● **Required work**:
Take the data below and extract the lines from the one with "Eniola | [title](https://github.com/AkinosiEniola) |" to the one with "Alvin | [title](https://www.example.com) |", inclusive, exactly as written.

● **Records supplied**:
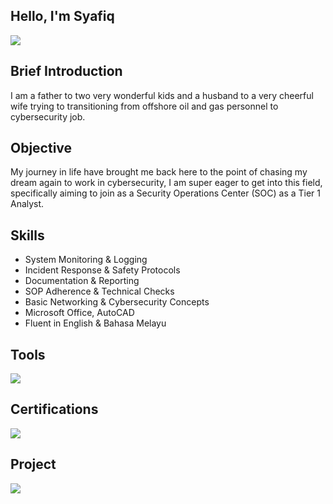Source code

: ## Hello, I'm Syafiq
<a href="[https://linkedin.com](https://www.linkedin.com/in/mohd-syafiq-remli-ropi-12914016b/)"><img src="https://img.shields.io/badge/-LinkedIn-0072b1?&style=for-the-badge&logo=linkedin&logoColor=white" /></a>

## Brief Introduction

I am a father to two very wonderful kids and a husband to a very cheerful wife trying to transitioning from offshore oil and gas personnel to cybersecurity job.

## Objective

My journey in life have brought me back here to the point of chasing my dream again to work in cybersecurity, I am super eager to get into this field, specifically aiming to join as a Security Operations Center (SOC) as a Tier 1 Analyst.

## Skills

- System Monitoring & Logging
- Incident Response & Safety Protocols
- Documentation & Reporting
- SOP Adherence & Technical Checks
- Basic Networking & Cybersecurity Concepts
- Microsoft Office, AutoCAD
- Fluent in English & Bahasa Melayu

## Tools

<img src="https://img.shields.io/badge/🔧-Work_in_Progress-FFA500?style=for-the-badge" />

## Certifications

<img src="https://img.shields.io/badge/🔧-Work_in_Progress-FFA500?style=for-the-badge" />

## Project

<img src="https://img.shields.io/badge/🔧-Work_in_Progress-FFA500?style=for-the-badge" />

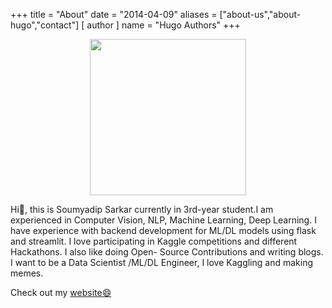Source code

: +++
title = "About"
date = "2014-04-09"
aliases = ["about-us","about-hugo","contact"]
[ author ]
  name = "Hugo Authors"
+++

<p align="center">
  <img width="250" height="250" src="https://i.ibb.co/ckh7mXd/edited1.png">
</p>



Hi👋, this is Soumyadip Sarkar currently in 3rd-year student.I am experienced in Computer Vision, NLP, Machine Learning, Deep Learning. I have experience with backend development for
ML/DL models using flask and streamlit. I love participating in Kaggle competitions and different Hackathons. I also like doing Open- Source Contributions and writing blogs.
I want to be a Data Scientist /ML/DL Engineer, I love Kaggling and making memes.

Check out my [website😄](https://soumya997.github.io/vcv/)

* * *

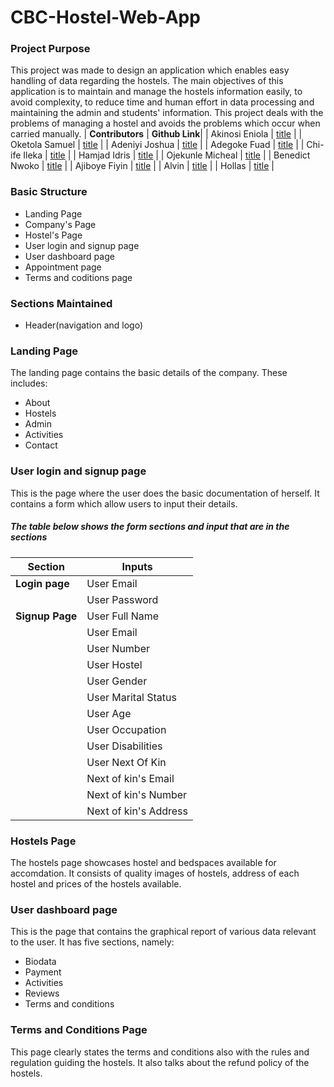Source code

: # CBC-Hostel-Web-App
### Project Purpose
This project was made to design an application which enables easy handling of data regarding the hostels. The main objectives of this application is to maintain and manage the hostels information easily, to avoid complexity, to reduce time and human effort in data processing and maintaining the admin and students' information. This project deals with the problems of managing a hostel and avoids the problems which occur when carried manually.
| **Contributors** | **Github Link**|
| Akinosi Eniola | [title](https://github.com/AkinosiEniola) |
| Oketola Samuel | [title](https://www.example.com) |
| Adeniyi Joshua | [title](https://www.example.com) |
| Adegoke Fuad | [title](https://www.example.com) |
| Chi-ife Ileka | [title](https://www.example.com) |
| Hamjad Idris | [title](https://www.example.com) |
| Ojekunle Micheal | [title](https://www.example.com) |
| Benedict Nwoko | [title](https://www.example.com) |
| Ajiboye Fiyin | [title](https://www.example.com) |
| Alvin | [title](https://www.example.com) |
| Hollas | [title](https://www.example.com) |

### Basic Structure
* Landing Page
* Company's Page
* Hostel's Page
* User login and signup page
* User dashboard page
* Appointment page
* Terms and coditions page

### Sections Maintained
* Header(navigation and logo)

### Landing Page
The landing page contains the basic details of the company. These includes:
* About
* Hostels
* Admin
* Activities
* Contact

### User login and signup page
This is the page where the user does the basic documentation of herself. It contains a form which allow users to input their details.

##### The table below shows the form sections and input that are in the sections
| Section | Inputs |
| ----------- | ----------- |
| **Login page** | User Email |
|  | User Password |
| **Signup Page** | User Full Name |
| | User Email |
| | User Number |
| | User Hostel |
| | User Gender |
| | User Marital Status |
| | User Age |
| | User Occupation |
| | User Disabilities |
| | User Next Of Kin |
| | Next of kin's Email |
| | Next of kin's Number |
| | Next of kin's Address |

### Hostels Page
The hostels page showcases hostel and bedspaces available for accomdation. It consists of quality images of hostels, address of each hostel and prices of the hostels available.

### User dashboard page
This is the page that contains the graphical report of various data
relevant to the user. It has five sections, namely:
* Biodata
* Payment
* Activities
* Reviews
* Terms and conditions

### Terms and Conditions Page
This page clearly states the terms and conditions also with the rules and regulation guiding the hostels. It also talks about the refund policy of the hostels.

...

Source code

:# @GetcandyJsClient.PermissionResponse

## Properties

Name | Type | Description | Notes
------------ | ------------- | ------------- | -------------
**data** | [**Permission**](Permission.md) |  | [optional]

● **Output of the exercise**:
| Akinosi Eniola | [title](https://github.com/AkinosiEniola) |
| Oketola Samuel | [title](https://www.example.com) |
| Adeniyi Joshua | [title](https://www.example.com) |
| Adegoke Fuad | [title](https://www.example.com) |
| Chi-ife Ileka | [title](https://www.example.com) |
| Hamjad Idris | [title](https://www.example.com) |
| Ojekunle Micheal | [title](https://www.example.com) |
| Benedict Nwoko | [title](https://www.example.com) |
| Ajiboye Fiyin | [title](https://www.example.com) |
| Alvin | [title](https://www.example.com) |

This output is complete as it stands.